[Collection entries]
******
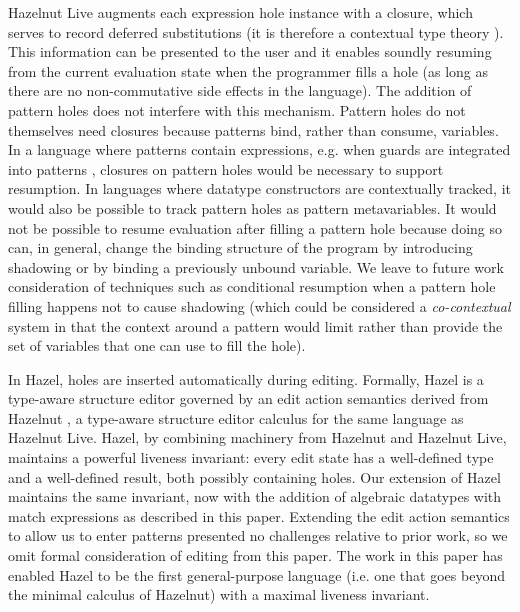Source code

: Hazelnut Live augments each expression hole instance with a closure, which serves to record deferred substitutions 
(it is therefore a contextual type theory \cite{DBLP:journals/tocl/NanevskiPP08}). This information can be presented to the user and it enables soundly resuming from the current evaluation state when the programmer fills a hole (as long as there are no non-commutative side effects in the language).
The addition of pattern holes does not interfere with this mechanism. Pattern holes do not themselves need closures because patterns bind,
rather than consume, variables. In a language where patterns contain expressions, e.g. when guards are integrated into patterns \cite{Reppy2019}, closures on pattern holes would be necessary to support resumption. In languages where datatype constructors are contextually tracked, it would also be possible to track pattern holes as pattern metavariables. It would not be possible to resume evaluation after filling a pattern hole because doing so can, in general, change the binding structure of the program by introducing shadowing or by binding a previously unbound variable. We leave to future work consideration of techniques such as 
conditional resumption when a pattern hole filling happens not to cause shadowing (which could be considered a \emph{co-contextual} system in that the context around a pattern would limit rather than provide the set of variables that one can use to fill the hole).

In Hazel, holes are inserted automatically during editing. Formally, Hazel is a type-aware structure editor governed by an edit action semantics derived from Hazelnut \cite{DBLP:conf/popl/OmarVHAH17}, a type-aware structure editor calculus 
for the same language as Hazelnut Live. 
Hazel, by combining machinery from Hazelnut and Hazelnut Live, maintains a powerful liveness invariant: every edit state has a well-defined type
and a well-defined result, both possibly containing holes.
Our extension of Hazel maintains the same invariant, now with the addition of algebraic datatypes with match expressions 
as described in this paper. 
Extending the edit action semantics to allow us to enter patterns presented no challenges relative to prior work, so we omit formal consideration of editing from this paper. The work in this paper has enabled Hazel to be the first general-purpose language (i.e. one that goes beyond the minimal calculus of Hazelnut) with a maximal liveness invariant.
******
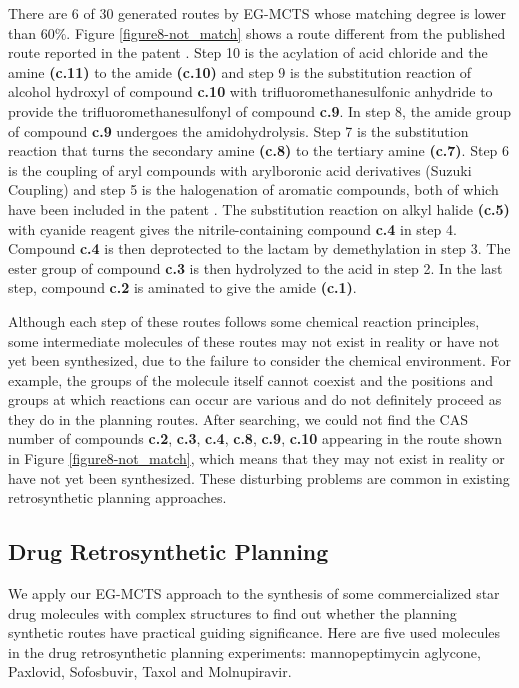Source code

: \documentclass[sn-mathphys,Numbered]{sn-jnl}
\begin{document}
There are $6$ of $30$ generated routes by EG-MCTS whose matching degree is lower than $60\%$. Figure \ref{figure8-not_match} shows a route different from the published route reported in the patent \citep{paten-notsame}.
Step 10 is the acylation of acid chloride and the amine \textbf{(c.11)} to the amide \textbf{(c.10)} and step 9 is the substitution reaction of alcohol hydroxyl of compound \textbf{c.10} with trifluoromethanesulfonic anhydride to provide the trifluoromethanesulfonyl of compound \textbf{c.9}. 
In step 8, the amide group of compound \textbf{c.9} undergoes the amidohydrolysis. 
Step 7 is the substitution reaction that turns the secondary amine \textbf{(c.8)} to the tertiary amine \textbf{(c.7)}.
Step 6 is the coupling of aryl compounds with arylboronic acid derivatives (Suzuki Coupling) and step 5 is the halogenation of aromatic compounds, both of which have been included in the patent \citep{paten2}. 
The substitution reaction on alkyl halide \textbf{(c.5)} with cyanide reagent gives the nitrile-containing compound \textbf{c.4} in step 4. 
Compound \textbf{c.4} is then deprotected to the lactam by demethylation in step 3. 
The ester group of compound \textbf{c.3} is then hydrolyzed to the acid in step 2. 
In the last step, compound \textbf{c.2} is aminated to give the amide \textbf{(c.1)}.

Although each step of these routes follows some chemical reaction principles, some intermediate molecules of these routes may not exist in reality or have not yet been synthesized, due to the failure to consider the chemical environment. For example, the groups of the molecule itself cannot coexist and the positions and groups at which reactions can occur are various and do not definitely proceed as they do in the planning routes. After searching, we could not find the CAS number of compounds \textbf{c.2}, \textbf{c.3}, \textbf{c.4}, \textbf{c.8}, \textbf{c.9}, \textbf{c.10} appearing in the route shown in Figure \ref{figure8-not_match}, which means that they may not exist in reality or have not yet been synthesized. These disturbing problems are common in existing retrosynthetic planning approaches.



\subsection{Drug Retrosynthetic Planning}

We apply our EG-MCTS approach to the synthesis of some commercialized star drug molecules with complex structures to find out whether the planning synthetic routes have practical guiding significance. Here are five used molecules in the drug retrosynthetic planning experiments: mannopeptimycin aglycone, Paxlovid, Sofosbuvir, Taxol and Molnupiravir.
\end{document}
******
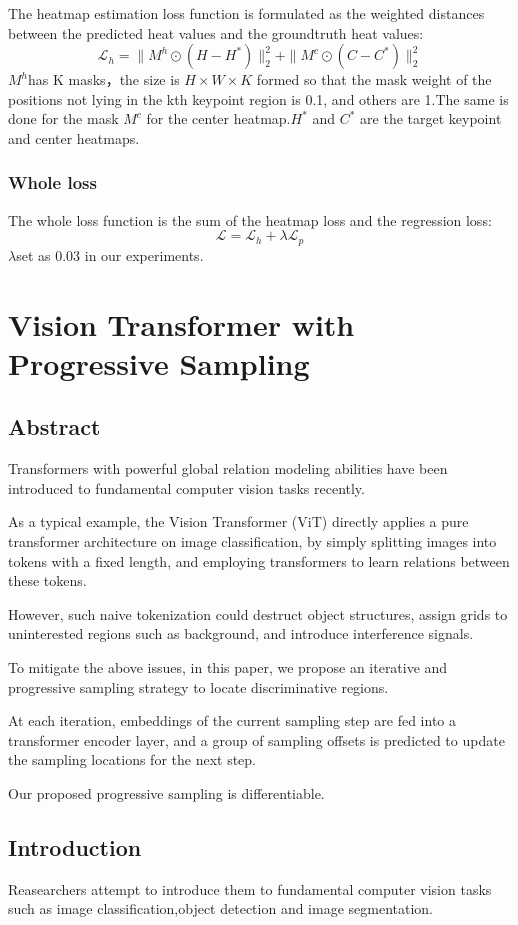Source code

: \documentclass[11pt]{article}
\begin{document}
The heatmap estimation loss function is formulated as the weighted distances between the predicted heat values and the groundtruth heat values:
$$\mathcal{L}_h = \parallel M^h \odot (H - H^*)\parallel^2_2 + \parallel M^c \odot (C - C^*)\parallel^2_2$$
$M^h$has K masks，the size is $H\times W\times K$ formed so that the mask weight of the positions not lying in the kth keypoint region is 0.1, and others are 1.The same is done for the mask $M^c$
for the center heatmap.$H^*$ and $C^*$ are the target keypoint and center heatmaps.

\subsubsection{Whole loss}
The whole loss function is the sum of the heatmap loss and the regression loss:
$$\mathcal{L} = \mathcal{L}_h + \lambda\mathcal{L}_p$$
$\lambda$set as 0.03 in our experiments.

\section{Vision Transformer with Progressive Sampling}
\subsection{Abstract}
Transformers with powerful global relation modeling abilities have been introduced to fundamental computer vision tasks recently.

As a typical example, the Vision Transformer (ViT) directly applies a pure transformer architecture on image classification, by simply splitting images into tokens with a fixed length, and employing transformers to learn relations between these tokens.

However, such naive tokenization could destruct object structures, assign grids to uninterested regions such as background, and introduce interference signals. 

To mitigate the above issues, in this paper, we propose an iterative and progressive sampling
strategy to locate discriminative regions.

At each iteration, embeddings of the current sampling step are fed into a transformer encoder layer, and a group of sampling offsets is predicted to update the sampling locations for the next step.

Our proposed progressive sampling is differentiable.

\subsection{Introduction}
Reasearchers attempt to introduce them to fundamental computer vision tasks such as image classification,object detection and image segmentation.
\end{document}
******
--- EXERCISE DIRECTIONS ---
Given the records above, reproduce precisely and only the lines between the line holding "and a well-defined" and the line holding "Extending the edit", inclusive.

--- COMPLETED TASK ---
and a well-defined result, both possibly containing holes.
Our extension of Hazel maintains the same invariant, now with the addition of algebraic datatypes with match expressions 
as described in this paper. 
Extending the edit action semantics to allow us to enter patterns presented no challenges relative to prior work, so we omit formal consideration of editing from this paper. The work in this paper has enabled Hazel to be the first general-purpose language (i.e. one that goes beyond the minimal calculus of Hazelnut) with a maximal liveness invariant.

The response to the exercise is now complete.